A Midlothian commercial kitchen space is opening a small market. Photo by Michael Thompson.

A Midlothian commercial kitchen space is opening a small market. Photo by Michael Thompson.

A Midlothian commercial kitchen startup is adding a market to help drive traffic to its storefront.

Source Kitchens Studios at 13566 Waterford Place is opening a 500-square-foot market on Nov. 20 to front the two commercial kitchen spaces it rents out to fledgling food business operators.

The market will retail and consign locally made jellies, soaps, baked goods and honey and will have a coffee bar. The shop will also sell glassware that co-owner Ann Butler described as “stuff you would buy but don’t really need.”

Butler and Justin Thomas have operated the commercial kitchen spaces at the Waterford Shopping Center since May after taking over a previous kitchen leasing operation called Relish the Kitchen.
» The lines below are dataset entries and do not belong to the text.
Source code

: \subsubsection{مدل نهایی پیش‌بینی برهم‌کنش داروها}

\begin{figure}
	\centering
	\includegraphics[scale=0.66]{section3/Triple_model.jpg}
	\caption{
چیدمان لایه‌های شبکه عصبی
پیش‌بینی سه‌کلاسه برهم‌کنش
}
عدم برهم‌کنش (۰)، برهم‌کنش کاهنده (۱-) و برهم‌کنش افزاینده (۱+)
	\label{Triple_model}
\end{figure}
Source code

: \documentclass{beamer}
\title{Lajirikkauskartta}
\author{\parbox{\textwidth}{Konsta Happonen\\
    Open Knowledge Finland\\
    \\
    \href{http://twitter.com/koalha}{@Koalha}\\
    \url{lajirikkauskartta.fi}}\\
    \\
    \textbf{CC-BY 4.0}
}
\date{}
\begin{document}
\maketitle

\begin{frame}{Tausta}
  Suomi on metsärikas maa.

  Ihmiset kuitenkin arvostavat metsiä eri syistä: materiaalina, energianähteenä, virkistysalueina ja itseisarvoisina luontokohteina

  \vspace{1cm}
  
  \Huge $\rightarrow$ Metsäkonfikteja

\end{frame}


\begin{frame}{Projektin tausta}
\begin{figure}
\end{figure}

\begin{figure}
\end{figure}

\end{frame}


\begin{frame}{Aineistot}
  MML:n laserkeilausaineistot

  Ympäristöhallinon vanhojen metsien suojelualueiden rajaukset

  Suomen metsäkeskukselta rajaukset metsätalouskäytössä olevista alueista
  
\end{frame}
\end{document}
“They wanted out,” Butler said. “So we took over.”

The new market, which is looking for more vendors, will be a way of getting people in the door at Source Kitchens Studios and attracting more attention from shoppers passing by. Source Kitchens is next door to the Flying Pig, a popular Midlothian eatery, that Butler said gets plenty of business.

“We wanted to capitalize on that traffic,” Butler said.
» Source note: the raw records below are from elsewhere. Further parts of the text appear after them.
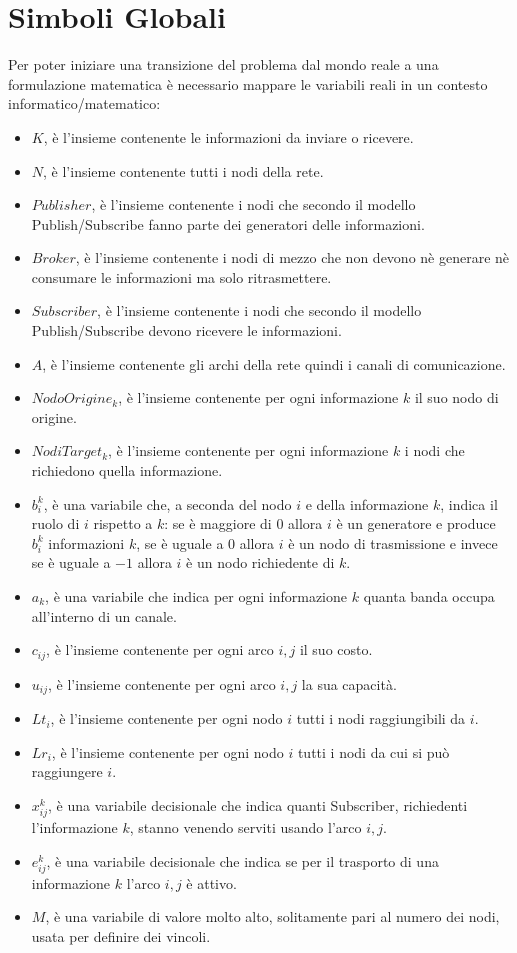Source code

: \documentclass[12pt,a4paper,twoside]{report}
\begin{document}
	\section{Simboli Globali}
	Per poter iniziare una transizione del problema dal mondo reale a una formulazione matematica 
	è necessario mappare le variabili reali in un contesto informatico/matematico:
	\begin{itemize}
		\item $K$, è l'insieme contenente le informazioni da inviare o ricevere.
		\item $N$, è l'insieme contenente tutti i nodi della rete.
		\item $Publisher$, è l'insieme contenente i nodi che secondo il modello Publish/Subscribe fanno parte dei generatori delle informazioni.
		\item $Broker$, è l'insieme contenente i nodi di mezzo che non devono nè generare nè consumare le informazioni ma solo ritrasmettere.
		\item $Subscriber$, è l'insieme contenente i nodi che secondo il modello Publish/Subscribe devono ricevere le informazioni.
		\item $A$, è l'insieme contenente gli archi della rete quindi i canali di comunicazione.
		\item $NodoOrigine_k$, è l'insieme contenente per ogni informazione $k$ il suo nodo di origine.
		\item $NodiTarget_k$, è l'insieme contenente per ogni informazione $k$ i nodi che richiedono quella informazione.
		\item $b^k_i$, è una variabile che, a seconda del nodo $i$ e della informazione $k$, indica il ruolo di $i$ rispetto a $k$: se è maggiore di $0$ allora $i$ è un generatore e produce $b^k_i$ informazioni $k$, se è uguale a $0$ allora $i$ è un nodo di trasmissione e invece se è uguale a $-1$ allora $i$ è un nodo richiedente di $k$.
		\item $a_k$, è una variabile che indica per ogni informazione $k$ quanta banda occupa all'interno di un canale.
		\item $c_{ij}$, è l'insieme contenente per ogni arco $i,j$ il suo costo.
		\item $u_{ij}$, è l'insieme contenente per ogni arco $i,j$ la sua capacità.
		\item $Lt_i$, è l'insieme contenente per ogni nodo $i$ tutti i nodi raggiungibili da $i$.
		\item $Lr_i$, è l'insieme contenente per ogni nodo $i$ tutti i nodi da cui si può raggiungere $i$.
		\item $x^k_{ij}$, è una variabile decisionale che indica quanti Subscriber, richiedenti l'informazione $k$, stanno venendo serviti usando l'arco $i,j$.
		\item $e^k_{ij}$, è una variabile decisionale che indica se per il trasporto di una informazione $k$ l'arco $i,j$ è attivo.
		\item $M$, è una variabile di valore molto alto, solitamente pari al numero dei nodi, usata per definire dei vincoli.
	\end{itemize}
\end{document}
Source Kitchen rents out commercial kitchen spaces by the hour. Photo courtesy of Kitchen Source.

Source Kitchen rents out commercial kitchen spaces by the hour. Photo courtesy of Source Kitchen Studios.

Source Kitchens rents the kitchens in its 2,400-square-foot space by the hour to farmer’s market vendors, caterers and a cheesecake maker, among others.

Butler said the concept is similar to Kitchen Thyme at 7801 W. Broad St. in the West End, which also rents out access to a commercial kitchen.

Typically those renting the kitchens have an idea for a business or product they want to sell but aren’t sure where to start.

“Some people have been in business two months, some are still putting together their business license,” Butler said. “And some people have been in business five years.”

Butler said she and Thomas have years of experience to help their tenants. Butler also owns Edible Education, a cooking school based at Source Kitchens, and Thomas owns a bakery aimed at daycare centers Simply Dees.

“I’ve been in the food business for 28 years,” Butler said. “We truly know how difficult it is for the brand new business person to get started.”